The court was ruling on a question from the High Court in Budapest, in a case between the telecommunications company Telenor Magyarország and the Hungarian national communications and media office.
The question concerned the application of an EU regulation on open internet access and users’ rights relating to electronic communications networks and services.
The case (in fact two similar cases) brought by the communications office against Telenor argued that the company was in breach of the rules on open access by offering paid packages to its customers which allowed them free access to certain services and applications outside the normal data limits.
For example, some service providers – not only in Hungary – have offered mobile phone packages which allow unlimited access, or zero tariff, for apps like Facebook and Twitter, which does not count towards the user’s paid data allowance.
In the case of Telenor, the company offered two such packages, MyChat and MyMusic.
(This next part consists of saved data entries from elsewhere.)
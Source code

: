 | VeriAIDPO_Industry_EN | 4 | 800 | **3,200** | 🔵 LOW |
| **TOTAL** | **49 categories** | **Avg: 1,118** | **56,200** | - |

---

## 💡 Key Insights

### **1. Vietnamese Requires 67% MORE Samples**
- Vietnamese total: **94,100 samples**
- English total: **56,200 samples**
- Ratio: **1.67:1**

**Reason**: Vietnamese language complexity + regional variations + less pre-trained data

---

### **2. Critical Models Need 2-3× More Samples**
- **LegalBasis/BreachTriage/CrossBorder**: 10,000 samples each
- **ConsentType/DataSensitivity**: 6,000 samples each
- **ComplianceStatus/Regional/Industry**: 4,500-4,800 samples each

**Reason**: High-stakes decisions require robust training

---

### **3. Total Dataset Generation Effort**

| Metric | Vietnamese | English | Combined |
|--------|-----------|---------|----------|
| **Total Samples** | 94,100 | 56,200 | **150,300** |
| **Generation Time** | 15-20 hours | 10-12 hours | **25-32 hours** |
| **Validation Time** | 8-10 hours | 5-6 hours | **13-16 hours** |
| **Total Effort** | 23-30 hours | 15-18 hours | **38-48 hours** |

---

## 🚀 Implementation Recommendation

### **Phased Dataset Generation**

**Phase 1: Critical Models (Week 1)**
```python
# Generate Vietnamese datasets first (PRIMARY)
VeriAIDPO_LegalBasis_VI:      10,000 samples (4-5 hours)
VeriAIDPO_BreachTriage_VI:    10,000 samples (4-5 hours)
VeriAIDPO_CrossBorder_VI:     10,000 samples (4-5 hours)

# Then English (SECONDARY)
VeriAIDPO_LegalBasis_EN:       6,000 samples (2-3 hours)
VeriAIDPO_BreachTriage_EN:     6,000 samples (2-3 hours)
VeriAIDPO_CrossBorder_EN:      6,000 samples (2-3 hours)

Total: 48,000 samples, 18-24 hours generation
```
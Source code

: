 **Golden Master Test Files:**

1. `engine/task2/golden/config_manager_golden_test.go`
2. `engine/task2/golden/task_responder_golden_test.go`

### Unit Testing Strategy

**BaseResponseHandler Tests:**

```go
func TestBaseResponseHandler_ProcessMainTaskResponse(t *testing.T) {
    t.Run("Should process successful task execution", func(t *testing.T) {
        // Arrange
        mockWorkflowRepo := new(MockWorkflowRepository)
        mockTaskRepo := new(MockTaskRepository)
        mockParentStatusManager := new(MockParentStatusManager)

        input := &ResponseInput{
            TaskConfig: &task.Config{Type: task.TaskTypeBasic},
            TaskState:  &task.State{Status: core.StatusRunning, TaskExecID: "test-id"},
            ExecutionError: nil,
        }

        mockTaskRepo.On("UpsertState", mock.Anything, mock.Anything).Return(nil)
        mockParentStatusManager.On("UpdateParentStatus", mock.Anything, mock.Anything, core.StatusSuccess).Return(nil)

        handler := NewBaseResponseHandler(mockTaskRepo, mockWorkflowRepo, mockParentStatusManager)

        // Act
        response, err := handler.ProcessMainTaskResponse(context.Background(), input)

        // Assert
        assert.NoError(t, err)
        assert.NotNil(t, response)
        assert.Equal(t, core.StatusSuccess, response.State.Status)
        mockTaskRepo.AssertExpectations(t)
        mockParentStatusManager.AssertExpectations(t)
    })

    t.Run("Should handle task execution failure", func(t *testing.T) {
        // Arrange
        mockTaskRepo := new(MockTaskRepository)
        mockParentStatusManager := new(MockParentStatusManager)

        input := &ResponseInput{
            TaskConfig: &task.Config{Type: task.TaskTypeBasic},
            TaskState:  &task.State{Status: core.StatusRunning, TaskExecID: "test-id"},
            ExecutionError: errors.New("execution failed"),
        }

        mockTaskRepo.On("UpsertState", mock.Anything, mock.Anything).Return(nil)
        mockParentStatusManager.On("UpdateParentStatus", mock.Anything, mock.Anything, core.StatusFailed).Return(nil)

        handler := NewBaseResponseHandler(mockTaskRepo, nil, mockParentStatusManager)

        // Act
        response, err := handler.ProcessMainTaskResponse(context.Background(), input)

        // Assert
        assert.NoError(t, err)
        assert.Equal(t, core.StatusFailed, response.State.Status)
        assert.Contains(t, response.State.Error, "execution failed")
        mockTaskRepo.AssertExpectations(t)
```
The MyChat package offered Facebook, Facebook Messenger, Instagram, Twitter, Viber and Whatsapp on zero tariff.
MyMusic, meanwhile, offered zero tariff for Apple Music, Deezer, Spotify and Tidal.
This, the communications office alleged, was an infringement of the EU regulation, which states, “When providing internet access services, providers of those services should treat all traffic equally, without discrimination, restriction or interference, independently of its sender or receiver, content, application or service, or terminal equipment”.
The question submitted to the European Court by the High Court in Budapest asked if the preferential treatment given by Telenor to some applications and services was an instance of positive discrimination, and therefore in breach of the regulation.
In its deliberations, the court considered submissions from not only the two parties, but also from the governments of Austria, the Czech Republic, Finland, Germany, the Netherlands, Romania and Slovenia, as well as the European Commission.
The court ruled that packages where end users are entitled to use a specific volume of data without restriction, without any deduction being made from that data volume for using certain specific applications and services covered by a zero tariff are incompatible with the European regulation.
The ruling clarifies the legality of the question of zero tariff apps, which form part of many packages on offer in other member states of the EU. The court’s decision now goes back to the High Court in Budapest for it to dispose of the case.